**WORK ORDER**: Should the word "wait" occur in a line of the records, copy that line.

Segment Start: LISTED RECORDS

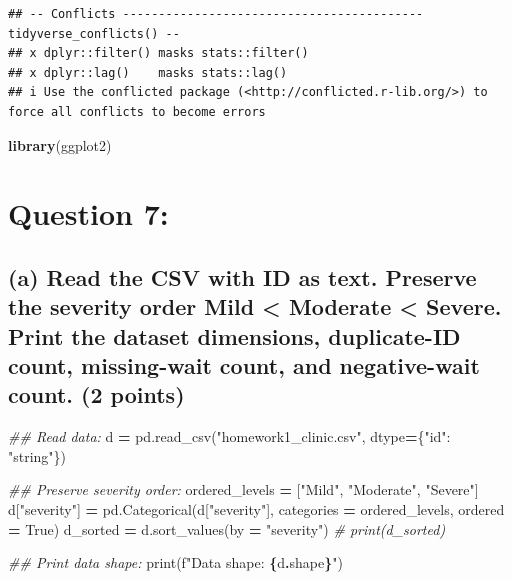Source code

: \documentclass[
]{article}
\newenvironment{Shaded}{\begin{snugshade}}{\end{snugshade}}
\newcommand{\BuiltInTok}[1]{#1}
\newcommand{\CommentTok}[1]{\textcolor[rgb]{0.56,0.35,0.01}{\textit{#1}}}
\newcommand{\FunctionTok}[1]{\textcolor[rgb]{0.13,0.29,0.53}{\textbf{#1}}}
\newcommand{\NormalTok}[1]{#1}
\newcommand{\OperatorTok}[1]{\textcolor[rgb]{0.81,0.36,0.00}{\textbf{#1}}}
\newcommand{\SpecialCharTok}[1]{\textcolor[rgb]{0.81,0.36,0.00}{\textbf{#1}}}
\newcommand{\SpecialStringTok}[1]{\textcolor[rgb]{0.31,0.60,0.02}{#1}}
\newcommand{\StringTok}[1]{\textcolor[rgb]{0.31,0.60,0.02}{#1}}
\newcommand{\VariableTok}[1]{\textcolor[rgb]{0.00,0.00,0.00}{#1}}
\begin{document}
\begin{verbatim}
## -- Conflicts ------------------------------------------ tidyverse_conflicts() --
## x dplyr::filter() masks stats::filter()
## x dplyr::lag()    masks stats::lag()
## i Use the conflicted package (<http://conflicted.r-lib.org/>) to force all conflicts to become errors
\end{verbatim}

\begin{Shaded}
\begin{Highlighting}[]
\FunctionTok{library}\NormalTok{(ggplot2)}
\end{Highlighting}
\end{Shaded}

\section{Question 7:}\label{question-7}

\subsection{(a) Read the CSV with ID as text. Preserve the severity
order Mild \textless{} Moderate \textless{} Severe. Print the dataset
dimensions, duplicate-ID count, missing-wait count, and negative-wait
count. (2
points)}\label{a-read-the-csv-with-id-as-text.-preserve-the-severity-order-mild-moderate-severe.-print-the-dataset-dimensions-duplicate-id-count-missing-wait-count-and-negative-wait-count.-2-points}

\begin{Shaded}
\begin{Highlighting}[]
\CommentTok{\#\# Read data:}
\NormalTok{d }\OperatorTok{=}\NormalTok{ pd.read\_csv(}\StringTok{"homework1\_clinic.csv"}\NormalTok{, dtype}\OperatorTok{=}\NormalTok{\{}\StringTok{"id"}\NormalTok{: }\StringTok{"string"}\NormalTok{\}) }

\CommentTok{\#\# Preserve severity order:}
\NormalTok{ordered\_levels }\OperatorTok{=}\NormalTok{ [}\StringTok{"Mild"}\NormalTok{, }\StringTok{"Moderate"}\NormalTok{, }\StringTok{"Severe"}\NormalTok{]}
\NormalTok{d[}\StringTok{"severity"}\NormalTok{] }\OperatorTok{=}\NormalTok{ pd.Categorical(d[}\StringTok{"severity"}\NormalTok{], categories }\OperatorTok{=}\NormalTok{ ordered\_levels, ordered }\OperatorTok{=} \VariableTok{True}\NormalTok{)}
\NormalTok{d\_sorted }\OperatorTok{=}\NormalTok{ d.sort\_values(by }\OperatorTok{=} \StringTok{"severity"}\NormalTok{)}
\CommentTok{\# print(d\_sorted)}

\CommentTok{\#\# Print data shape:}
\BuiltInTok{print}\NormalTok{(}\SpecialStringTok{f"Data shape: }\SpecialCharTok{\{}\NormalTok{d}\SpecialCharTok{.}\NormalTok{shape}\SpecialCharTok{\}}\SpecialStringTok{"}\NormalTok{)}
\end{Highlighting}
\end{Shaded}
\end{document}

Segment End: LISTED RECORDS

**REPLY TO THE TASK**:
dimensions, duplicate-ID count, missing-wait count, and negative-wait
points)}\label{a-read-the-csv-with-id-as-text.-preserve-the-severity-order-mild-moderate-severe.-print-the-dataset-dimensions-duplicate-id-count-missing-wait-count-and-negative-wait-count.-2-points}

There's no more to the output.